BYGONE DAYS: ‘Save milk industry’ call issued to minister

Urgent talks had been taking place between the Ulster Farmers’ Union, the Milk Marketing Board, and Mr Giles Shaw, the minister in charge of agriculture in Northern Ireland, it was revealed in a UFU statement issued to Farming Life during this week in 1980.

Monday, 19th April 2021, 10:12 am
Championship cheques at the Landrace show and sale at Ballyclare being handed over to the winners by Mr Eddie Brett, manager of the Ballymena branch of the Bank of Ireland, which sponsored the special prizes at Ballyclare in April 1980. On the left is Mr Cyril Millare from Coleraine (£30 for supreme champion) and Mr Robert Overend, Bellaghy (£20 for reserve). Picture: Farming Life archives

In addition to expressing concern about the dairy industry the farmers’ leaders also drew attention to the serious situation of the pig and poultry sectors.

The UFU president, Mr John Laughlin, was accompanied by Mr Joe Patton, deputy president, Mr W H Gilliland, general secretary, and Mr John Lynn, the Milk Marketing Board chairman.

Dr James Young, head of the Department of Agriculture, and Mr John Chalmers, joined in the talks held at Dundonald House in east Belfast.

Mr John McBride, second right, who judged the Landrace pigs at the breed show and sale at Ballyclare in April 1980. He is pictured with, from left, NILPBA secretary Mr Frank Espley, Mr William McCarroll, president, and Mr William Clyde, chairman. Picture: Farming Life archives

Mr Laughlin re-emphasised that due to the UK policy on milk support it was essential to find a way to supplement the Northern Ireland producers return from the market.

He explained how vital the dairy industry was to Northern Ireland agriculture and the economy and that unless the market return was supplemented to maintain the producer price close to the producers’ price in GB, the industry would go into decline.

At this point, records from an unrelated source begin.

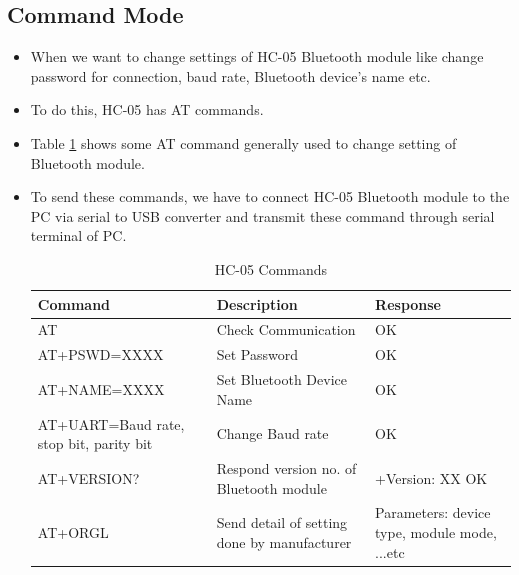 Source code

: \documentclass[12pt, a4paper, twoside]{report}
\begin{document}
\subsection{Command Mode}
\begin{itemize}[noitemsep]
\item When we want to change settings of HC-05 Bluetooth module like change password for connection, baud rate, Bluetooth device’s name etc.
\item To do this, HC-05 has AT commands.
\item Table \ref{tab:hc-commands} shows some AT command generally used to change setting of Bluetooth module.
\item To send these commands, we have to connect HC-05 Bluetooth module to the PC via serial to USB converter and transmit these command through serial terminal of PC.
\begin{table}[]
\centering
\begin{tabular}{|p{}|p{}|p{}|}
\hline
\textbf{Command}                        & \textbf{Description}                        & \textbf{Response}                            \\ \hline
AT                                      & Check Communication                         & OK                                           \\ \hline
AT+PSWD=XXXX                            & Set Password                                & OK                                           \\ \hline
AT+NAME=XXXX                            & Set Bluetooth Device Name                   & OK                                           \\ \hline
AT+UART=Baud rate, stop bit, parity bit & Change Baud rate                            & OK                                           \\ \hline
AT+VERSION?                             & Respond version no. of Bluetooth module     & +Version: XX OK                              \\ \hline
AT+ORGL                                 & Send detail of setting done by manufacturer & Parameters: device type, module mode, ...etc \\ \hline
\end{tabular}
\caption{HC-05 Commands}
\label{tab:hc-commands}
\end{table}
\end{itemize}
\end{document}
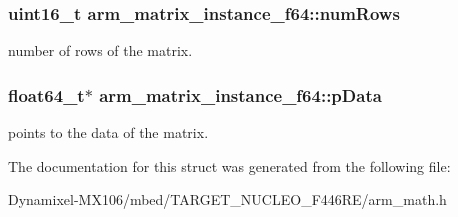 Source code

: \subsubsection[{\texorpdfstring{num\+Rows}{numRows}}]{\setlength{\rightskip}{0pt plus 5cm}uint16\+\_\+t arm\+\_\+matrix\+\_\+instance\+\_\+f64\+::num\+Rows}\hypertarget{structarm__matrix__instance__f64_a8b44d1e5003345047c4ead9e1593bf22}{}\label{structarm__matrix__instance__f64_a8b44d1e5003345047c4ead9e1593bf22}
number of rows of the matrix. 
\subsubsection[{\texorpdfstring{p\+Data}{pData}}]{\setlength{\rightskip}{0pt plus 5cm}float64\+\_\+t$\ast$ arm\+\_\+matrix\+\_\+instance\+\_\+f64\+::p\+Data}\hypertarget{structarm__matrix__instance__f64_a5b2475f8ff1e4818955cdd18bc40a097}{}\label{structarm__matrix__instance__f64_a5b2475f8ff1e4818955cdd18bc40a097}
points to the data of the matrix. 

The documentation for this struct was generated from the following file\+:\begin{DoxyCompactItemize}
\item 
Dynamixel-\/\+M\+X106/mbed/\+T\+A\+R\+G\+E\+T\+\_\+\+N\+U\+C\+L\+E\+O\+\_\+\+F446\+R\+E/arm\+\_\+math.\+h\end{DoxyCompactItemize}
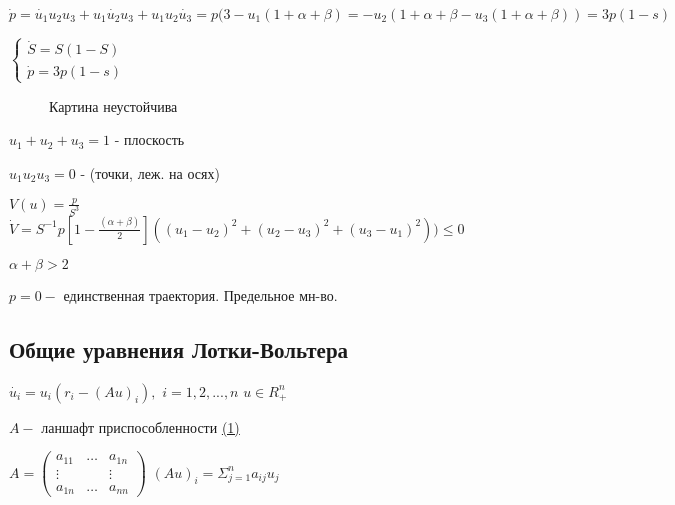 \vspace{0.5cm}
\(
\dot{p} = \dot{u_1}u_2u_3 + u_1\dot{u_2}u_3+u_1u_2\dot{u_3}=p(3-u_1(1+\alpha + \beta)=-u_2(1+\alpha+\beta - u_3(1+\alpha + \beta)) = 3p(1-s)
\)

\newpage
\(
	\begin{cases}
	\dot{S} = S(1-S)
	\\
	\dot{p} = 3p(1-s)
	\end{cases}
\)

\begin{figure} [h!]
			\caption{Картина неустойчива}	
\end{figure}

\vspace{0.5cm}
\(
u_1 + u_2 +u_3 = 1
\) - плоскость

\vspace{0.5cm}
\(
u_1u_2u_3 = 0
\) - (точки, леж. на осях)

\vspace{0.5cm}
\(
V(u) = \frac{p}{S^3}
\) \hspace{0.2cm}
\(
\dot{V} = S^{-1}p \left[ 1 - \frac{(\alpha + \beta)}{2} \right]((u_1 - u_2)^2 + (u_2-u_3)^2 +(u_3-u_1)^2))\leq 0
\)

\vspace{0.5cm}
\(
\alpha + \beta > 2
\)

\vspace{0.5cm}
\(
 p = 0 - 
\) единственная траектория. Предельное мн-во.

\vspace{0.5cm}
\subsection{Общие уравнения Лотки-Вольтера}


\vspace{0.5cm}
\(
\dot{u_i} = u_i(r_i-(Au)_i) , 
\)\hspace{0.2cm}
\(
i = 1,2,...,n
\)
\hspace{0.2cm}
\(
u \in R_+^n
\)


\vspace{0.5cm}
\(
A - 
\) ланшафт приспособленности \underline{(1)}


\vspace{0.5cm}
\(
A = 
	\begin{pmatrix}
	a_11 & \ldots & a_{1n} \\
	\vdots & & \vdots \\
	a_{1n} & \ldots & a_{nn}
	\end{pmatrix}
\)\hspace{0.7cm}
\(
(Au)_i = \Sigma_{j=1}^n a_{ij}u_j
\)

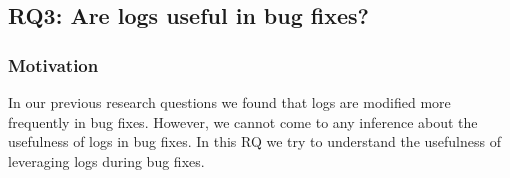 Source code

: \subsection*{\textbf{RQ3: Are logs useful in bug fixes?}}


\subsubsection*{\textbf{Motivation}}

In our previous research questions we found that logs are modified more frequently in bug fixes. However, we cannot come to any inference about the usefulness of logs in bug fixes. In this RQ we try  to understand the usefulness of leveraging logs during bug fixes.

Mr Laughlin pointed out that cost of production in GB was no higher than in Northern Ireland. The GB return was accepted as being inadequate.

He said that the lower return, which would be received in Northern Ireland without the special supplement of the market return, would not maintain viable milk production.

Watching the judging of Landrace pigs at the breed show and sale at Ballyclare in April 1980. Picture: Farming Life archives

Mr Laughlin was strongly supported by Mr Lynn who assured the minister that Northern Ireland dairy products were being marketed well, and the board and the industry were making tremendous efforts to make the marketing in GB even more effective.

Mr Lynn expressed concern at the number of producers who were taking up the EEC schemes for getting out of milk production.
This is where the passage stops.